*** Opening Dataset records ***

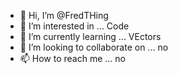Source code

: - 👋 Hi, I’m @FredTHing
- 👀 I’m interested in ... Code
- 🌱 I’m currently learning ... VEctors
- 💞️ I’m looking to collaborate on ... no
- 📫 How to reach me ... no

<!---
FredTHing/FredTHing is a ✨ special ✨ repository because its `README.md` (this file) appears on your GitHub profile.
You can click the Preview link to take a look at your changes.
--->
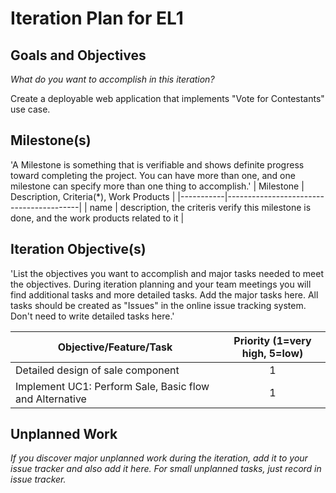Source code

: # Iteration Plan for EL1

## Goals and Objectives

_What do you want to accomplish in this iteration?_

Create a deployable web application that implements "Vote for Contestants" use case.

## Milestone(s)

'A Milestone is something that is verifiable and shows definite progress toward completing the project.
You can have more than one, and one milestone can specify more than one thing to accomplish.'
| Milestone | Description, Criteria(*), Work Products |
|-----------|-----------------------------------------|
|  name     | description, the criteris verify this milestone is done, and the work products related to it |

## Iteration Objective(s)

'List the objectives you want to accomplish and major tasks needed to meet the objectives.
During iteration planning and your team meetings you will find additional tasks and more detailed tasks.
Add the major tasks here.
All tasks should be created as "Issues" in the online issue tracking system.
Don't need to write detailed tasks here.'

| Objective/Feature/Task | Priority (1=very high, 5=low) |
|------------------------|:-----------------------------:|
| Detailed design of sale component | 1 |
| Implement UC1:  Perform Sale, Basic flow and Alternative | 1 |

## Unplanned Work

_If you discover major unplanned work during the iteration, add it to your issue tracker and also add it here.
For small unplanned tasks, just record in issue tracker._


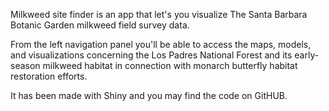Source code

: Milkweed site finder is an app that let's you visualize The Santa Barbara Botanic Garden milkweed field survey data.

From the left navigation panel you'll be able to access the maps, models, and visualizations concerning the Los Padres National Forest and its early-season milkweed habitat in connection with monarch butterfly habitat restoration efforts.

It has been made with Shiny and you may find the code on GitHUB.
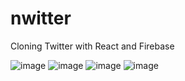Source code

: # nwitter
Cloning Twitter with React and Firebase


![image](https://github.com/ojingjing/nwitter/assets/48702158/c62203d0-7d09-47f3-a181-e04654b161da)
![image](https://github.com/ojingjing/nwitter/assets/48702158/d2fcc4e3-c475-4568-9678-69b0d50b2038)
![image](https://github.com/ojingjing/nwitter/assets/48702158/62c18e7d-2e6c-4657-91cf-ec548c8faa17)
![image](https://github.com/ojingjing/nwitter/assets/48702158/b1410fb0-fad6-40d4-a8ee-87ab4ca4cedc)


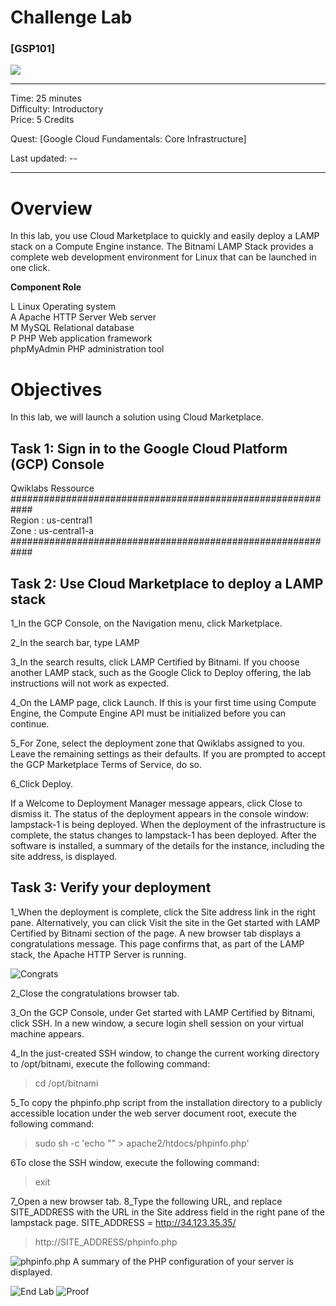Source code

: # Challenge Lab


### [GSP101]

![](https://cdn.qwiklabs.com/GMOHykaqmlTHiqEeQXTySaMXYPHeIvaqa2qHEzw6Occ%3D)

---

Time: 25 minutes<br>
Difficulty: Introductory<br>
Price: 5 Credits

Quest: [Google Cloud Fundamentals: Core Infrastructure]<br>

Last updated:  --

---

# Overview

In this lab, you use Cloud Marketplace to quickly and easily deploy a LAMP stack on a Compute Engine instance. 
The Bitnami LAMP Stack provides a complete web development environment for Linux that can be launched in one click.

**Component	Role**

L Linux	Operating system<br> 
A Apache HTTP Server	Web server<br> 
M MySQL	Relational database<br> 
P PHP	Web application framework<br> 
  phpMyAdmin	PHP administration tool


# Objectives

In this lab, we will launch a solution using Cloud Marketplace.


## Task 1: Sign in to the Google Cloud Platform (GCP) Console

Qwiklabs Ressource<br> 
############################################################<br> 
Region : us-central1<br> 
Zone : us-central1-a<br> 
############################################################<br> 


## Task 2: Use Cloud Marketplace to deploy a LAMP stack

1_In the GCP Console, on the Navigation menu, click Marketplace.

2_In the search bar, type LAMP

3_In the search results, click LAMP Certified by Bitnami.
If you choose another LAMP stack, such as the Google Click to Deploy offering, the lab instructions will not work as expected.

4_On the LAMP page, click Launch.
If this is your first time using Compute Engine, the Compute Engine API must be initialized before you can continue.

5_For Zone, select the deployment zone that Qwiklabs assigned to you.
Leave the remaining settings as their defaults.
If you are prompted to accept the GCP Marketplace Terms of Service, do so.

6_Click Deploy.

If a Welcome to Deployment Manager message appears, click Close to dismiss it.
The status of the deployment appears in the console window: lampstack-1 is being deployed. When the deployment of the infrastructure is complete, the status changes to lampstack-1 has been deployed.
After the software is installed, a summary of the details for the instance, including the site address, is displayed.

## Task 3: Verify your deployment

1_When the deployment is complete, click the Site address link in the right pane.
Alternatively, you can click Visit the site in the Get started with LAMP Certified by Bitnami section of the page. A new browser tab displays a congratulations message. This page confirms that, as part of the LAMP stack, the Apache HTTP Server is running.

![Congrats](imgs/LAMP_good.PNG)

2_Close the congratulations browser tab.

3_On the GCP Console, under Get started with LAMP Certified by Bitnami, click SSH.
In a new window, a secure login shell session on your virtual machine appears.

4_In the just-created SSH window, to change the current working directory to /opt/bitnami, execute the following command:
> cd /opt/bitnami

5_To copy the phpinfo.php script from the installation directory to a publicly accessible location under the web server document root, execute the following command:
> sudo sh -c 'echo "<?php phpinfo(); ?>" > apache2/htdocs/phpinfo.php'

6To close the SSH window, execute the following command:
> exit

7_Open a new browser tab.
8_Type the following URL, and replace SITE_ADDRESS with the URL in the Site address field in the right pane of the lampstack page. 
SITE_ADDRESS = http://34.123.35.35/
> http://SITE_ADDRESS/phpinfo.php

![phpinfo.php](imgs/phpinfo_php.PNG)
A summary of the PHP configuration of your server is displayed.



![End Lab](imgs/lab_GoogleCloudFundamentals_GettingStartedwithCloudMarketplace.PNG)
![Proof](imgs/proof1.PNG)
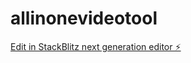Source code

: # allinonevideotool

[Edit in StackBlitz next generation editor ⚡️](https://stackblitz.com/~/github.com/pinkeshpatel1998/allinonevideotool)
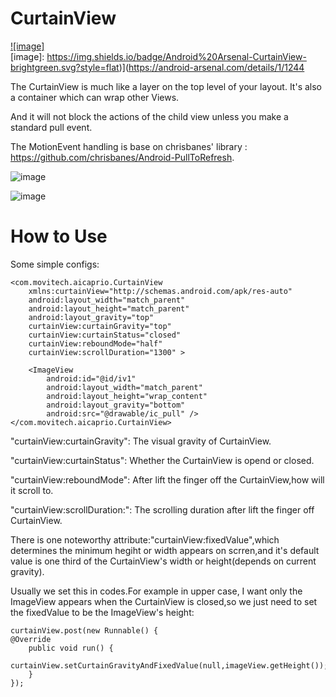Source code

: CurtainView
===========

[![image]](http://www.github.com/)  
[image]: https://img.shields.io/badge/Android%20Arsenal-CurtainView-brightgreen.svg?style=flat)](https://android-arsenal.com/details/1/1244

The CurtainView is much like a layer on the top level of your layout. It's also a container which can wrap other Views.

And it will not block the actions of the child view unless you make a standard pull event.

The MotionEvent handling is base on chrisbanes' library : https://github.com/chrisbanes/Android-PullToRefresh.

![image](https://github.com/aicaprio/CurtainView/blob/master/preview/p1.gif)   

![image](https://github.com/aicaprio/CurtainView/blob/master/preview/p2.gif)

How to Use
===========
Some simple configs:

    <com.movitech.aicaprio.CurtainView
        xmlns:curtainView="http://schemas.android.com/apk/res-auto"
        android:layout_width="match_parent"
        android:layout_height="match_parent"
        android:layout_gravity="top"
        curtainView:curtainGravity="top"
        curtainView:curtainStatus="closed"
        curtainView:reboundMode="half"
        curtainView:scrollDuration="1300" >

        <ImageView
            android:id="@id/iv1"
            android:layout_width="match_parent"
            android:layout_height="wrap_content"
            android:layout_gravity="bottom"
            android:src="@drawable/ic_pull" />
    </com.movitech.aicaprio.CurtainView>
    
"curtainView:curtainGravity": The visual gravity of CurtainView. 

"curtainView:curtainStatus": Whether the CurtainView is opend or closed.

"curtainView:reboundMode": After lift the finger off the CurtainView,how will it scroll to.

"curtainView:scrollDuration:": The scrolling duration after lift the finger off CurtainView.
    
There is one noteworthy attribute:"curtainView:fixedValue",which determines the minimum hegiht or width appears on scrren,and it's default value is one third of the CurtainView's width or height(depends on current gravity).

Usually we set this in codes.For example in upper case, I want only the ImageView appears when the CurtainView is closed,so we just need to set the fixedValue to be the ImageView's height:
        
	curtainView.post(new Runnable() {
	@Override
		public void run() {
			curtainView.setCurtainGravityAndFixedValue(null,imageView.getHeight());
		}
	});



   
    

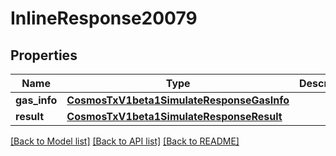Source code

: # InlineResponse20079

## Properties
Name | Type | Description | Notes
------------ | ------------- | ------------- | -------------
**gas_info** | [**CosmosTxV1beta1SimulateResponseGasInfo**](CosmosTxV1beta1SimulateResponseGasInfo.md) |  | [optional] 
**result** | [**CosmosTxV1beta1SimulateResponseResult**](CosmosTxV1beta1SimulateResponseResult.md) |  | [optional] 

[[Back to Model list]](../README.md#documentation-for-models) [[Back to API list]](../README.md#documentation-for-api-endpoints) [[Back to README]](../README.md)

*** Closing Dataset records ***

- [Directions] Return exactly the part of the listing above that opens with the line containing "- 📫 How to reach me ... no" and closes with the line containing "completing the project.". Pictures stay out.

- [Task response]
- 📫 How to reach me ... no

<!---
FredTHing/FredTHing is a ✨ special ✨ repository because its `README.md` (this file) appears on your GitHub profile.
You can click the Preview link to take a look at your changes.
--->
Source code

: # Iteration Plan for EL1

## Goals and Objectives

_What do you want to accomplish in this iteration?_

Create a deployable web application that implements "Vote for Contestants" use case.

## Milestone(s)

'A Milestone is something that is verifiable and shows definite progress toward completing the project.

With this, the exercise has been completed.